無声映画活弁は無用だ!、などといつもなら傲慢に言ってのけてしまうところだが、音節のリズムが手伝ってか活弁に付きまとう画面のリズムと齟齬する音声のあべこべさは感じない。
直前に山本早苗の説話的な教訓話(作品名は失念)を見せられたためか無意識に比較してしまうが、そのあまりの志向の違いには面食らった。人物の表情ひとつとってもまるで違う。

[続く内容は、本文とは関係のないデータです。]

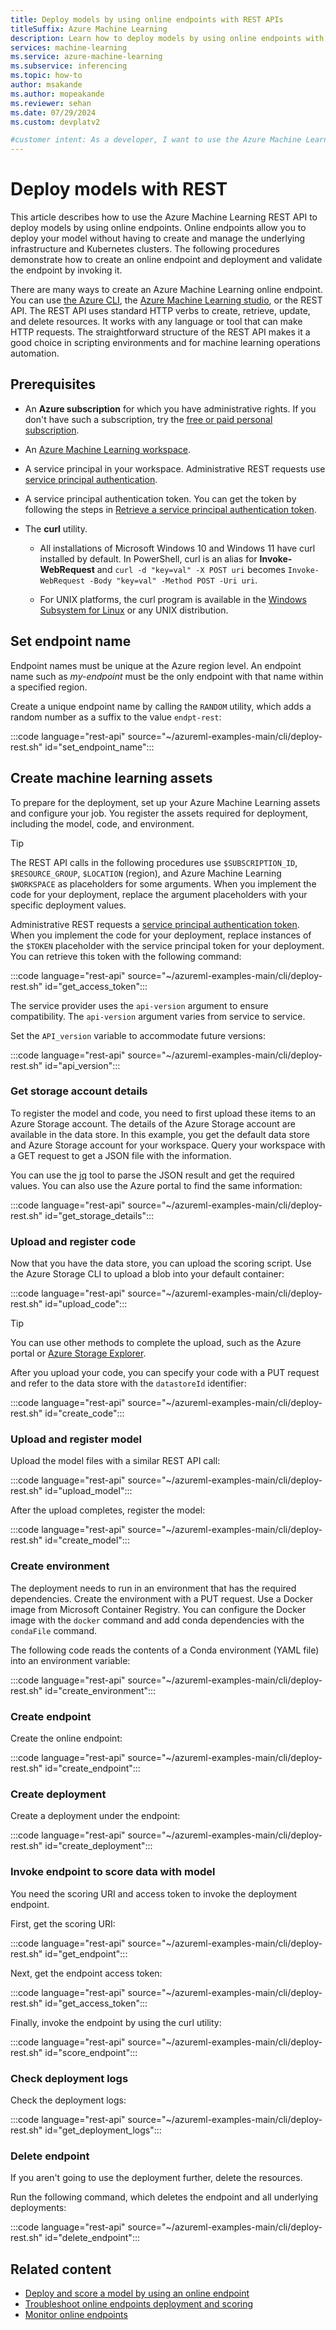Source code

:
 ```yaml
---
title: Deploy models by using online endpoints with REST APIs
titleSuffix: Azure Machine Learning
description: Learn how to deploy models by using online endpoints with REST APIs, including creation of assets, training jobs, and hyperparameter tuning sweep jobs.
services: machine-learning
ms.service: azure-machine-learning
ms.subservice: inferencing
ms.topic: how-to
author: msakande
ms.author: mopeakande
ms.reviewer: sehan
ms.date: 07/29/2024
ms.custom: devplatv2

#customer intent: As a developer, I want to use the Azure Machine Learning REST APIs so that I can deploy models by using online endpoints.
---
```


# Deploy models with REST

This article describes how to use the Azure Machine Learning REST API to deploy models by using online endpoints. Online endpoints allow you to deploy your model without having to create and manage the underlying infrastructure and Kubernetes clusters. The following procedures demonstrate how to create an online endpoint and deployment and validate the endpoint by invoking it.

There are many ways to create an Azure Machine Learning online endpoint. You can use [the Azure CLI](how-to-deploy-online-endpoints.md), the [Azure Machine Learning studio](how-to-deploy-online-endpoints.md), or the REST API. The REST API uses standard HTTP verbs to create, retrieve, update, and delete resources. It works with any language or tool that can make HTTP requests. The straightforward structure of the REST API makes it a good choice in scripting environments and for machine learning operations automation.

## Prerequisites

- An **Azure subscription** for which you have administrative rights. If you don't have such a subscription, try the [free or paid personal subscription](https://azure.microsoft.com/free/).

- An [Azure Machine Learning workspace](quickstart-create-resources.md).

- A service principal in your workspace. Administrative REST requests use [service principal authentication](how-to-setup-authentication.md#use-service-principal-authentication).

- A service principal authentication token. You can get the token by following the steps in [Retrieve a service principal authentication token](./how-to-manage-rest.md#retrieve-a-service-principal-authentication-token).

- The **curl** utility.

   - All installations of Microsoft Windows 10 and Windows 11 have curl installed by default. In PowerShell, curl is an alias for **Invoke-WebRequest** and `curl -d "key=val" -X POST uri` becomes `Invoke-WebRequest -Body "key=val" -Method POST -Uri uri`. 

   - For UNIX platforms, the curl program is available in the [Windows Subsystem for Linux](/windows/wsl/install) or any UNIX distribution.

## Set endpoint name

Endpoint names must be unique at the Azure region level. An endpoint name such as _my-endpoint_ must be the only endpoint with that name within a specified region.

Create a unique endpoint name by calling the `RANDOM` utility, which adds a random number as a suffix to the value `endpt-rest`:

:::code language="rest-api" source="~/azureml-examples-main/cli/deploy-rest.sh" id="set_endpoint_name":::

## Create machine learning assets

To prepare for the deployment, set up your Azure Machine Learning assets and configure your job. You register the assets required for deployment, including the model, code, and environment.

> [!TIP]
> The REST API calls in the following procedures use `$SUBSCRIPTION_ID`, `$RESOURCE_GROUP`, `$LOCATION` (region), and Azure Machine Learning `$WORKSPACE` as placeholders for some arguments. When you implement the code for your deployment, replace the argument placeholders with your specific deployment values. 
 
Administrative REST requests a [service principal authentication token](how-to-manage-rest.md#retrieve-a-service-principal-authentication-token). When you implement the code for your deployment, replace instances of the `$TOKEN` placeholder with the service principal token for your deployment. You can retrieve this token with the following command:

:::code language="rest-api" source="~/azureml-examples-main/cli/deploy-rest.sh" id="get_access_token":::

The service provider uses the `api-version` argument to ensure compatibility. The `api-version` argument varies from service to service.

Set the `API_version` variable to accommodate future versions:

:::code language="rest-api" source="~/azureml-examples-main/cli/deploy-rest.sh" id="api_version":::

### Get storage account details

To register the model and code, you need to first upload these items to an Azure Storage account. The details of the Azure Storage account are available in the data store. In this example, you get the default data store and Azure Storage account for your workspace. Query your workspace with a GET request to get a JSON file with the information.

You can use the [jq](https://jqlang.github.io/jq/) tool to parse the JSON result and get the required values. You can also use the Azure portal to find the same information:

:::code language="rest-api" source="~/azureml-examples-main/cli/deploy-rest.sh" id="get_storage_details":::

### Upload and register code

Now that you have the data store, you can upload the scoring script. Use the Azure Storage CLI to upload a blob into your default container:

:::code language="rest-api" source="~/azureml-examples-main/cli/deploy-rest.sh" id="upload_code":::

> [!TIP]
> You can use other methods to complete the upload, such as the Azure portal or [Azure Storage Explorer](https://azure.microsoft.com/features/storage-explorer/).

After you upload your code, you can specify your code with a PUT request and refer to the data store with the `datastoreId` identifier:

:::code language="rest-api" source="~/azureml-examples-main/cli/deploy-rest.sh" id="create_code":::

### Upload and register model

Upload the model files with a similar REST API call:

:::code language="rest-api" source="~/azureml-examples-main/cli/deploy-rest.sh" id="upload_model":::

After the upload completes, register the model:

:::code language="rest-api" source="~/azureml-examples-main/cli/deploy-rest.sh" id="create_model":::

### Create environment

The deployment needs to run in an environment that has the required dependencies. Create the environment with a PUT request. Use a Docker image from Microsoft Container Registry. You can configure the Docker image with the `docker` command and add conda dependencies with the `condaFile` command.

The following code reads the contents of a Conda environment (YAML file) into an environment variable:

:::code language="rest-api" source="~/azureml-examples-main/cli/deploy-rest.sh" id="create_environment":::

### Create endpoint

Create the online endpoint:

:::code language="rest-api" source="~/azureml-examples-main/cli/deploy-rest.sh" id="create_endpoint":::

### Create deployment

Create a deployment under the endpoint:

:::code language="rest-api" source="~/azureml-examples-main/cli/deploy-rest.sh" id="create_deployment":::

### Invoke endpoint to score data with model

You need the scoring URI and access token to invoke the deployment endpoint. 

First, get the scoring URI:

:::code language="rest-api" source="~/azureml-examples-main/cli/deploy-rest.sh" id="get_endpoint":::

Next, get the endpoint access token:

:::code language="rest-api" source="~/azureml-examples-main/cli/deploy-rest.sh" id="get_access_token":::

Finally, invoke the endpoint by using the curl utility:

:::code language="rest-api" source="~/azureml-examples-main/cli/deploy-rest.sh" id="score_endpoint":::

### Check deployment logs

Check the deployment logs:

:::code language="rest-api" source="~/azureml-examples-main/cli/deploy-rest.sh" id="get_deployment_logs":::

### Delete endpoint

If you aren't going to use the deployment further, delete the resources.

Run the following command, which deletes the endpoint and all underlying deployments:

:::code language="rest-api" source="~/azureml-examples-main/cli/deploy-rest.sh" id="delete_endpoint":::

## Related content

- [Deploy and score a model by using an online endpoint](how-to-deploy-online-endpoints.md)
- [Troubleshoot online endpoints deployment and scoring](how-to-troubleshoot-online-endpoints.md)
- [Monitor online endpoints](how-to-monitor-online-endpoints.md)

動きがリピートばかりであっても、少なくとも瀬尾は「アニメート」を志向している。ちび助の動きや鬼の所作など絵を動かすという「嘘」に魂を込めようという純粋な原理的営みが見て取れるのに対して、山本作品はその比重が明らかに軽いように見受けられる。というよりむしろ『ちび助物語』が漫画的なリアリズムを、山本作品が写実的なリアリズムを志向しているといった方が正確か。構図の面白さや同じ説話的な作品としての完成度は山本作品の方が高いとは思うが。


とかなんとか言ってみても僅かに1作ずつだけ見ただけですので戯言としてお聞き流しを(笑)。VHSデッキの調子が悪くて往生しております。